Problem statement: All entries, exactly as written, should be output again.

Data for analysis:
==================================================
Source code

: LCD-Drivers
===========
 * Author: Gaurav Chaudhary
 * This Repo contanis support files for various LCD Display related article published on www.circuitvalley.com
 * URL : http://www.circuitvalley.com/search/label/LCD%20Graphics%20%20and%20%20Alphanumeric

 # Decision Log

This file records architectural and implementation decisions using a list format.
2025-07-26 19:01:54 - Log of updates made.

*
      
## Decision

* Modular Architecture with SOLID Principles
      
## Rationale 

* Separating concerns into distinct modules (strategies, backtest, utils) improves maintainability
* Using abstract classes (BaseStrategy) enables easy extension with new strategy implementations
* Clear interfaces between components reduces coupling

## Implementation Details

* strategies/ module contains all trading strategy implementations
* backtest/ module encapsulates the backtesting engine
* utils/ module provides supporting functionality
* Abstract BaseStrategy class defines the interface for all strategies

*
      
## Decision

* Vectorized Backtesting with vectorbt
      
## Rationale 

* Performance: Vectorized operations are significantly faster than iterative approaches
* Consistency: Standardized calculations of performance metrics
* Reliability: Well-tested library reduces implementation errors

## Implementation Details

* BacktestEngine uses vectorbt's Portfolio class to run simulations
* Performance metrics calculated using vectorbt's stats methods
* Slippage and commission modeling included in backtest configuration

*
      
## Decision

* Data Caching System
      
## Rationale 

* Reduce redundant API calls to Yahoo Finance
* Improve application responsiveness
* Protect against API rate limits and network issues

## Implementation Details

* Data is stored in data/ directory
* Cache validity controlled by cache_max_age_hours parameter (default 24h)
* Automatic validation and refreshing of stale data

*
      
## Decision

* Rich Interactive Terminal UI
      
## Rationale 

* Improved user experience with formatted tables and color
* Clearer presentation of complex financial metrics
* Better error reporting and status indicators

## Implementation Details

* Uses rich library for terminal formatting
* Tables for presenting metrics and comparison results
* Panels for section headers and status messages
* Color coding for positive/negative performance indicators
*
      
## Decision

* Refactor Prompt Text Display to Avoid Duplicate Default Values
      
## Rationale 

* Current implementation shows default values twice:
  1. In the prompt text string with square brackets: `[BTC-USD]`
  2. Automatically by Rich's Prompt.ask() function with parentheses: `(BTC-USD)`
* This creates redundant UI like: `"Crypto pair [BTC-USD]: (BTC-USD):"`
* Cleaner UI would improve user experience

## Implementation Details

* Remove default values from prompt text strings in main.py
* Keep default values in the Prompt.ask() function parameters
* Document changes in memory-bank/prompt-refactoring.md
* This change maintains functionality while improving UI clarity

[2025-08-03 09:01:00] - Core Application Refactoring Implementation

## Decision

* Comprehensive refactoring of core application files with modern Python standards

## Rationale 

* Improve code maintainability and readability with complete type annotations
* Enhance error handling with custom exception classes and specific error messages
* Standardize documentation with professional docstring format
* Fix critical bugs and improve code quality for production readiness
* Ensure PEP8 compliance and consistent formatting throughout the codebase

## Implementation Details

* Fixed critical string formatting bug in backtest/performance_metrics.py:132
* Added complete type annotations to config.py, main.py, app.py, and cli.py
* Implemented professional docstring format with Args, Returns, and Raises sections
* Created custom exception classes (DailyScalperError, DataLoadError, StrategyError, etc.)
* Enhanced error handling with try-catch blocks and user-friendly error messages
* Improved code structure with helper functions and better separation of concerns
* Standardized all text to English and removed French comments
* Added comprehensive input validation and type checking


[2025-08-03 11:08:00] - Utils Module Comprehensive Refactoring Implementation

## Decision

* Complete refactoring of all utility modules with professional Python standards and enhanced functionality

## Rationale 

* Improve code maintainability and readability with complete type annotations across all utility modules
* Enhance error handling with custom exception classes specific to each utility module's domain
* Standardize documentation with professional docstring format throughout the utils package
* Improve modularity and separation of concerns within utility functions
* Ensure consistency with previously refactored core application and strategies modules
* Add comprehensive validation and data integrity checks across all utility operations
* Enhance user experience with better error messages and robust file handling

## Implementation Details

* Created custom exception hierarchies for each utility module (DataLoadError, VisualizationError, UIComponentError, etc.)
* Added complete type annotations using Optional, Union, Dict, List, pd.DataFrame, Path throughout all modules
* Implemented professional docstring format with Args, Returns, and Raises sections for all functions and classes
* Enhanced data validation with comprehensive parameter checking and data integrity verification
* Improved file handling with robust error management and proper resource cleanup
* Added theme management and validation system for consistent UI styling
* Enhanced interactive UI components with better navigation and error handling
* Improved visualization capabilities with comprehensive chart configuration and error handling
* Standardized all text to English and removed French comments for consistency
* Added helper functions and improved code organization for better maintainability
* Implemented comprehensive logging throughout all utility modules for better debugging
==================================================
Task response:
Source code

: LCD-Drivers
===========
 * Author: Gaurav Chaudhary
 * This Repo contanis support files for various LCD Display related article published on www.circuitvalley.com
 * URL : http://www.circuitvalley.com/search/label/LCD%20Graphics%20%20and%20%20Alphanumeric

 # Decision Log

This file records architectural and implementation decisions using a list format.
2025-07-26 19:01:54 - Log of updates made.

*
      
## Decision

* Modular Architecture with SOLID Principles
      
## Rationale 

* Separating concerns into distinct modules (strategies, backtest, utils) improves maintainability
* Using abstract classes (BaseStrategy) enables easy extension with new strategy implementations
* Clear interfaces between components reduces coupling

## Implementation Details

* strategies/ module contains all trading strategy implementations
* backtest/ module encapsulates the backtesting engine
* utils/ module provides supporting functionality
* Abstract BaseStrategy class defines the interface for all strategies

*
      
## Decision

* Vectorized Backtesting with vectorbt
      
## Rationale 

* Performance: Vectorized operations are significantly faster than iterative approaches
* Consistency: Standardized calculations of performance metrics
* Reliability: Well-tested library reduces implementation errors

## Implementation Details

* BacktestEngine uses vectorbt's Portfolio class to run simulations
* Performance metrics calculated using vectorbt's stats methods
* Slippage and commission modeling included in backtest configuration

*
      
## Decision

* Data Caching System
      
## Rationale 

* Reduce redundant API calls to Yahoo Finance
* Improve application responsiveness
* Protect against API rate limits and network issues

## Implementation Details

* Data is stored in data/ directory
* Cache validity controlled by cache_max_age_hours parameter (default 24h)
* Automatic validation and refreshing of stale data

*
      
## Decision

* Rich Interactive Terminal UI
      
## Rationale 

* Improved user experience with formatted tables and color
* Clearer presentation of complex financial metrics
* Better error reporting and status indicators

## Implementation Details

* Uses rich library for terminal formatting
* Tables for presenting metrics and comparison results
* Panels for section headers and status messages
* Color coding for positive/negative performance indicators
*
      
## Decision

* Refactor Prompt Text Display to Avoid Duplicate Default Values
      
## Rationale 

* Current implementation shows default values twice:
  1. In the prompt text string with square brackets: `[BTC-USD]`
  2. Automatically by Rich's Prompt.ask() function with parentheses: `(BTC-USD)`
* This creates redundant UI like: `"Crypto pair [BTC-USD]: (BTC-USD):"`
* Cleaner UI would improve user experience

## Implementation Details

* Remove default values from prompt text strings in main.py
* Keep default values in the Prompt.ask() function parameters
* Document changes in memory-bank/prompt-refactoring.md
* This change maintains functionality while improving UI clarity

[2025-08-03 09:01:00] - Core Application Refactoring Implementation

## Decision

* Comprehensive refactoring of core application files with modern Python standards

## Rationale 

* Improve code maintainability and readability with complete type annotations
* Enhance error handling with custom exception classes and specific error messages
* Standardize documentation with professional docstring format
* Fix critical bugs and improve code quality for production readiness
* Ensure PEP8 compliance and consistent formatting throughout the codebase

## Implementation Details

* Fixed critical string formatting bug in backtest/performance_metrics.py:132
* Added complete type annotations to config.py, main.py, app.py, and cli.py
* Implemented professional docstring format with Args, Returns, and Raises sections
* Created custom exception classes (DailyScalperError, DataLoadError, StrategyError, etc.)
* Enhanced error handling with try-catch blocks and user-friendly error messages
* Improved code structure with helper functions and better separation of concerns
* Standardized all text to English and removed French comments
* Added comprehensive input validation and type checking


[2025-08-03 11:08:00] - Utils Module Comprehensive Refactoring Implementation

## Decision

* Complete refactoring of all utility modules with professional Python standards and enhanced functionality

## Rationale 

* Improve code maintainability and readability with complete type annotations across all utility modules
* Enhance error handling with custom exception classes specific to each utility module's domain
* Standardize documentation with professional docstring format throughout the utils package
* Improve modularity and separation of concerns within utility functions
* Ensure consistency with previously refactored core application and strategies modules
* Add comprehensive validation and data integrity checks across all utility operations
* Enhance user experience with better error messages and robust file handling

## Implementation Details

* Created custom exception hierarchies for each utility module (DataLoadError, VisualizationError, UIComponentError, etc.)
* Added complete type annotations using Optional, Union, Dict, List, pd.DataFrame, Path throughout all modules
* Implemented professional docstring format with Args, Returns, and Raises sections for all functions and classes
* Enhanced data validation with comprehensive parameter checking and data integrity verification
* Improved file handling with robust error management and proper resource cleanup
* Added theme management and validation system for consistent UI styling
* Enhanced interactive UI components with better navigation and error handling
* Improved visualization capabilities with comprehensive chart configuration and error handling
* Standardized all text to English and removed French comments for consistency
* Added helper functions and improved code organization for better maintainability
* Implemented comprehensive logging throughout all utility modules for better debugging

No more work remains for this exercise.